EXERCISE: A word-for-word copy of the entries is the only acceptable reply.

PROVIDED MATERIAL Start Marker

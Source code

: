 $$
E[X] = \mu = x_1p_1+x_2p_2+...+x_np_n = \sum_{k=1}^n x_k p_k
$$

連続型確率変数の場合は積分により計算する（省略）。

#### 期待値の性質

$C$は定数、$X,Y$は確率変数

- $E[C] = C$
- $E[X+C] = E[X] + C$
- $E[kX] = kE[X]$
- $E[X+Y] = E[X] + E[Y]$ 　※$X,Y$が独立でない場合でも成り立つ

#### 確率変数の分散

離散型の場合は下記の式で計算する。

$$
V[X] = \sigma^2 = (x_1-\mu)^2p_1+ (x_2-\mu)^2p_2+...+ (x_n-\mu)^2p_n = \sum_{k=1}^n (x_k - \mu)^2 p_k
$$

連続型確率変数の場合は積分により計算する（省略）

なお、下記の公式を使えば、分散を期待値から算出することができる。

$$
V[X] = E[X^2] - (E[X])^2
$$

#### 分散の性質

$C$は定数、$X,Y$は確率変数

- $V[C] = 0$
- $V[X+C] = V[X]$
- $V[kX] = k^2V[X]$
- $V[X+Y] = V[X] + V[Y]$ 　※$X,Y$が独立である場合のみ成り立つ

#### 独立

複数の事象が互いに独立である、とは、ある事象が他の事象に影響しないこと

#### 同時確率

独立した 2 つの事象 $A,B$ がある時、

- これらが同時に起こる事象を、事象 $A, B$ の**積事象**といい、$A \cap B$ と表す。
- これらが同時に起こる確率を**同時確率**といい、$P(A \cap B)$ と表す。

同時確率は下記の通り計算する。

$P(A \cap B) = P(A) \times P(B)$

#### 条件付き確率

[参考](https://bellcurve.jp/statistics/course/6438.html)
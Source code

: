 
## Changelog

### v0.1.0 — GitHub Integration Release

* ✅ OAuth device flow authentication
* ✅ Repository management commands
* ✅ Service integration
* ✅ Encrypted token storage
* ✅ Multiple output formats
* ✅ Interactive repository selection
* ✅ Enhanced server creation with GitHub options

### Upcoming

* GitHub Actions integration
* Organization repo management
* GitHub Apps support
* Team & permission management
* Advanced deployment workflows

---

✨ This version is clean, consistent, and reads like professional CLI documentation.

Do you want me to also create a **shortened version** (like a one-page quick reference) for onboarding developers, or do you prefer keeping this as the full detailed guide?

PROVIDED MATERIAL End Marker

TASK SOLUTION:
Source code

: $$
E[X] = \mu = x_1p_1+x_2p_2+...+x_np_n = \sum_{k=1}^n x_k p_k
$$

連続型確率変数の場合は積分により計算する（省略）。

#### 期待値の性質

$C$は定数、$X,Y$は確率変数

- $E[C] = C$
- $E[X+C] = E[X] + C$
- $E[kX] = kE[X]$
- $E[X+Y] = E[X] + E[Y]$ 　※$X,Y$が独立でない場合でも成り立つ

#### 確率変数の分散

離散型の場合は下記の式で計算する。

$$
V[X] = \sigma^2 = (x_1-\mu)^2p_1+ (x_2-\mu)^2p_2+...+ (x_n-\mu)^2p_n = \sum_{k=1}^n (x_k - \mu)^2 p_k
$$

連続型確率変数の場合は積分により計算する（省略）

なお、下記の公式を使えば、分散を期待値から算出することができる。

$$
V[X] = E[X^2] - (E[X])^2
$$

#### 分散の性質

$C$は定数、$X,Y$は確率変数

- $V[C] = 0$
- $V[X+C] = V[X]$
- $V[kX] = k^2V[X]$
- $V[X+Y] = V[X] + V[Y]$ 　※$X,Y$が独立である場合のみ成り立つ

#### 独立

複数の事象が互いに独立である、とは、ある事象が他の事象に影響しないこと

#### 同時確率

独立した 2 つの事象 $A,B$ がある時、

- これらが同時に起こる事象を、事象 $A, B$ の**積事象**といい、$A \cap B$ と表す。
- これらが同時に起こる確率を**同時確率**といい、$P(A \cap B)$ と表す。

同時確率は下記の通り計算する。

$P(A \cap B) = P(A) \times P(B)$

#### 条件付き確率

[参考](https://bellcurve.jp/statistics/course/6438.html)
Source code

: 
## Changelog

### v0.1.0 — GitHub Integration Release

* ✅ OAuth device flow authentication
* ✅ Repository management commands
* ✅ Service integration
* ✅ Encrypted token storage
* ✅ Multiple output formats
* ✅ Interactive repository selection
* ✅ Enhanced server creation with GitHub options

### Upcoming

* GitHub Actions integration
* Organization repo management
* GitHub Apps support
* Team & permission management
* Advanced deployment workflows

---

✨ This version is clean, consistent, and reads like professional CLI documentation.

Do you want me to also create a **shortened version** (like a one-page quick reference) for onboarding developers, or do you prefer keeping this as the full detailed guide?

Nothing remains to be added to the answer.